Going through the entries below, copy out each line that contains "Objetivos".

◆ Data for the task
== Segment start ==
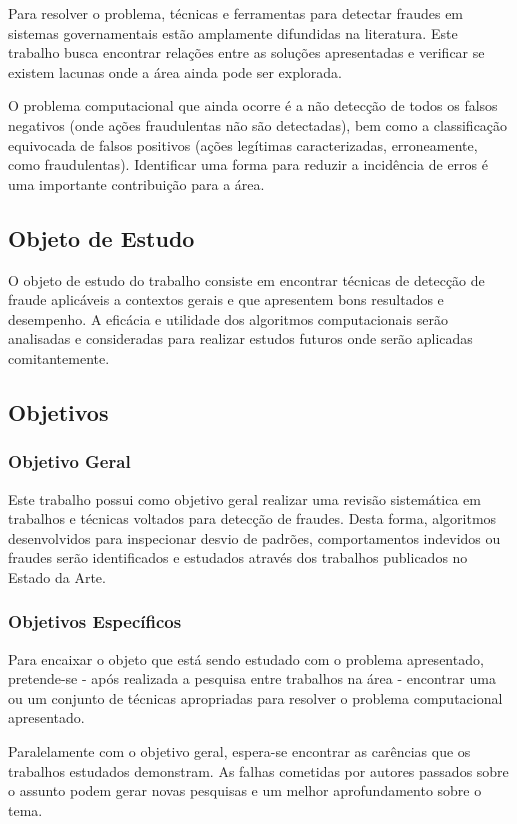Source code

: \documentclass[smallextended]{svjour3}       %
\begin{document}
Para resolver o problema, técnicas e ferramentas para detectar fraudes em sistemas governamentais estão amplamente difundidas na literatura. Este trabalho busca encontrar relações entre as soluções apresentadas e verificar se existem lacunas onde a área ainda pode ser explorada.

O problema computacional que ainda ocorre é a não detecção de todos os falsos negativos (onde ações fraudulentas não são detectadas), bem como a classificação equivocada de falsos positivos (ações legítimas caracterizadas, erroneamente, como fraudulentas). Identificar uma forma para reduzir a incidência de erros é uma importante contribuição para a área. 

\subsection{Objeto de Estudo}
O objeto de estudo do trabalho consiste em encontrar técnicas de detecção de fraude aplicáveis a contextos gerais e que apresentem bons resultados e desempenho. A eficácia e utilidade dos algoritmos computacionais serão analisadas e consideradas para realizar estudos futuros onde serão aplicadas comitantemente.

\subsection{Objetivos}

\subsubsection{Objetivo Geral}
Este trabalho possui como objetivo geral realizar uma revisão sistemática em trabalhos e técnicas voltados para detecção de fraudes. Desta forma, algoritmos desenvolvidos para inspecionar desvio de padrões, comportamentos indevidos ou fraudes serão identificados e estudados através dos trabalhos publicados no Estado da Arte.

\subsubsection{Objetivos Específicos}

Para encaixar o objeto que está sendo estudado com o problema apresentado, pretende-se - após realizada a pesquisa entre trabalhos na área - encontrar uma ou um conjunto de técnicas apropriadas para resolver o problema computacional apresentado.

Paralelamente com o objetivo geral, espera-se encontrar as carências que os trabalhos estudados demonstram. As falhas cometidas por autores passados sobre o assunto podem gerar novas pesquisas e um melhor aprofundamento sobre o tema. 
\end{document}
== Segment end ==
◆ Result
\subsection{Objetivos}
\subsubsection{Objetivos Específicos}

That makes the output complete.